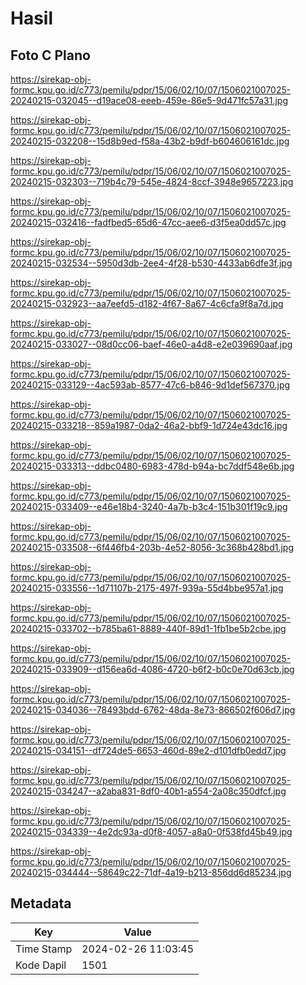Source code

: # Hasil

## Foto C Plano

https://sirekap-obj-formc.kpu.go.id/c773/pemilu/pdpr/15/06/02/10/07/1506021007025-20240215-032045--d19ace08-eeeb-459e-86e5-9d471fc57a31.jpg

https://sirekap-obj-formc.kpu.go.id/c773/pemilu/pdpr/15/06/02/10/07/1506021007025-20240215-032208--15d8b9ed-f58a-43b2-b9df-b604606161dc.jpg

https://sirekap-obj-formc.kpu.go.id/c773/pemilu/pdpr/15/06/02/10/07/1506021007025-20240215-032303--719b4c79-545e-4824-8ccf-3948e9657223.jpg

https://sirekap-obj-formc.kpu.go.id/c773/pemilu/pdpr/15/06/02/10/07/1506021007025-20240215-032416--fadfbed5-65d6-47cc-aee6-d3f5ea0dd57c.jpg

https://sirekap-obj-formc.kpu.go.id/c773/pemilu/pdpr/15/06/02/10/07/1506021007025-20240215-032534--5950d3db-2ee4-4f28-b530-4433ab6dfe3f.jpg

https://sirekap-obj-formc.kpu.go.id/c773/pemilu/pdpr/15/06/02/10/07/1506021007025-20240215-032923--aa7eefd5-d182-4f67-8a67-4c6cfa9f8a7d.jpg

https://sirekap-obj-formc.kpu.go.id/c773/pemilu/pdpr/15/06/02/10/07/1506021007025-20240215-033027--08d0cc06-baef-46e0-a4d8-e2e039690aaf.jpg

https://sirekap-obj-formc.kpu.go.id/c773/pemilu/pdpr/15/06/02/10/07/1506021007025-20240215-033129--4ac593ab-8577-47c6-b846-9d1def567370.jpg

https://sirekap-obj-formc.kpu.go.id/c773/pemilu/pdpr/15/06/02/10/07/1506021007025-20240215-033218--859a1987-0da2-46a2-bbf9-1d724e43dc16.jpg

https://sirekap-obj-formc.kpu.go.id/c773/pemilu/pdpr/15/06/02/10/07/1506021007025-20240215-033313--ddbc0480-6983-478d-b94a-bc7ddf548e6b.jpg

https://sirekap-obj-formc.kpu.go.id/c773/pemilu/pdpr/15/06/02/10/07/1506021007025-20240215-033409--e46e18b4-3240-4a7b-b3c4-151b301f19c9.jpg

https://sirekap-obj-formc.kpu.go.id/c773/pemilu/pdpr/15/06/02/10/07/1506021007025-20240215-033508--6f446fb4-203b-4e52-8056-3c368b428bd1.jpg

https://sirekap-obj-formc.kpu.go.id/c773/pemilu/pdpr/15/06/02/10/07/1506021007025-20240215-033556--1d71107b-2175-497f-939a-55d4bbe957a1.jpg

https://sirekap-obj-formc.kpu.go.id/c773/pemilu/pdpr/15/06/02/10/07/1506021007025-20240215-033702--b785ba61-8889-440f-89d1-1fb1be5b2cbe.jpg

https://sirekap-obj-formc.kpu.go.id/c773/pemilu/pdpr/15/06/02/10/07/1506021007025-20240215-033909--d156ea6d-4086-4720-b6f2-b0c0e70d63cb.jpg

https://sirekap-obj-formc.kpu.go.id/c773/pemilu/pdpr/15/06/02/10/07/1506021007025-20240215-034036--78493bdd-6762-48da-8e73-866502f606d7.jpg

https://sirekap-obj-formc.kpu.go.id/c773/pemilu/pdpr/15/06/02/10/07/1506021007025-20240215-034151--df724de5-6653-460d-89e2-d101dfb0edd7.jpg

https://sirekap-obj-formc.kpu.go.id/c773/pemilu/pdpr/15/06/02/10/07/1506021007025-20240215-034247--a2aba831-8df0-40b1-a554-2a08c350dfcf.jpg

https://sirekap-obj-formc.kpu.go.id/c773/pemilu/pdpr/15/06/02/10/07/1506021007025-20240215-034339--4e2dc93a-d0f8-4057-a8a0-0f538fd45b49.jpg

https://sirekap-obj-formc.kpu.go.id/c773/pemilu/pdpr/15/06/02/10/07/1506021007025-20240215-034444--58649c22-71df-4a19-b213-856dd6d85234.jpg


## Metadata

| Key        | Value               |
| ---------- | ------------------- |
| Time Stamp | 2024-02-26 11:03:45 |
| Kode Dapil | 1501                |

┄┄┄┄┄┄┄┄┄┄

§ Task prompt:
Return all records exactly as they stand above, except for pictures.

§ Problem solution:
Source code

: # Hasil

## Foto C Plano

https://sirekap-obj-formc.kpu.go.id/c773/pemilu/pdpr/15/06/02/10/07/1506021007025-20240215-032045--d19ace08-eeeb-459e-86e5-9d471fc57a31.jpg

https://sirekap-obj-formc.kpu.go.id/c773/pemilu/pdpr/15/06/02/10/07/1506021007025-20240215-032208--15d8b9ed-f58a-43b2-b9df-b604606161dc.jpg

https://sirekap-obj-formc.kpu.go.id/c773/pemilu/pdpr/15/06/02/10/07/1506021007025-20240215-032303--719b4c79-545e-4824-8ccf-3948e9657223.jpg

https://sirekap-obj-formc.kpu.go.id/c773/pemilu/pdpr/15/06/02/10/07/1506021007025-20240215-032416--fadfbed5-65d6-47cc-aee6-d3f5ea0dd57c.jpg

https://sirekap-obj-formc.kpu.go.id/c773/pemilu/pdpr/15/06/02/10/07/1506021007025-20240215-032534--5950d3db-2ee4-4f28-b530-4433ab6dfe3f.jpg

https://sirekap-obj-formc.kpu.go.id/c773/pemilu/pdpr/15/06/02/10/07/1506021007025-20240215-032923--aa7eefd5-d182-4f67-8a67-4c6cfa9f8a7d.jpg

https://sirekap-obj-formc.kpu.go.id/c773/pemilu/pdpr/15/06/02/10/07/1506021007025-20240215-033027--08d0cc06-baef-46e0-a4d8-e2e039690aaf.jpg

https://sirekap-obj-formc.kpu.go.id/c773/pemilu/pdpr/15/06/02/10/07/1506021007025-20240215-033129--4ac593ab-8577-47c6-b846-9d1def567370.jpg

https://sirekap-obj-formc.kpu.go.id/c773/pemilu/pdpr/15/06/02/10/07/1506021007025-20240215-033218--859a1987-0da2-46a2-bbf9-1d724e43dc16.jpg

https://sirekap-obj-formc.kpu.go.id/c773/pemilu/pdpr/15/06/02/10/07/1506021007025-20240215-033313--ddbc0480-6983-478d-b94a-bc7ddf548e6b.jpg

https://sirekap-obj-formc.kpu.go.id/c773/pemilu/pdpr/15/06/02/10/07/1506021007025-20240215-033409--e46e18b4-3240-4a7b-b3c4-151b301f19c9.jpg

https://sirekap-obj-formc.kpu.go.id/c773/pemilu/pdpr/15/06/02/10/07/1506021007025-20240215-033508--6f446fb4-203b-4e52-8056-3c368b428bd1.jpg

https://sirekap-obj-formc.kpu.go.id/c773/pemilu/pdpr/15/06/02/10/07/1506021007025-20240215-033556--1d71107b-2175-497f-939a-55d4bbe957a1.jpg

https://sirekap-obj-formc.kpu.go.id/c773/pemilu/pdpr/15/06/02/10/07/1506021007025-20240215-033702--b785ba61-8889-440f-89d1-1fb1be5b2cbe.jpg

https://sirekap-obj-formc.kpu.go.id/c773/pemilu/pdpr/15/06/02/10/07/1506021007025-20240215-033909--d156ea6d-4086-4720-b6f2-b0c0e70d63cb.jpg

https://sirekap-obj-formc.kpu.go.id/c773/pemilu/pdpr/15/06/02/10/07/1506021007025-20240215-034036--78493bdd-6762-48da-8e73-866502f606d7.jpg

https://sirekap-obj-formc.kpu.go.id/c773/pemilu/pdpr/15/06/02/10/07/1506021007025-20240215-034151--df724de5-6653-460d-89e2-d101dfb0edd7.jpg

https://sirekap-obj-formc.kpu.go.id/c773/pemilu/pdpr/15/06/02/10/07/1506021007025-20240215-034247--a2aba831-8df0-40b1-a554-2a08c350dfcf.jpg

https://sirekap-obj-formc.kpu.go.id/c773/pemilu/pdpr/15/06/02/10/07/1506021007025-20240215-034339--4e2dc93a-d0f8-4057-a8a0-0f538fd45b49.jpg

https://sirekap-obj-formc.kpu.go.id/c773/pemilu/pdpr/15/06/02/10/07/1506021007025-20240215-034444--58649c22-71df-4a19-b213-856dd6d85234.jpg


## Metadata

| Key        | Value               |
| ---------- | ------------------- |
| Time Stamp | 2024-02-26 11:03:45 |
| Kode Dapil | 1501                |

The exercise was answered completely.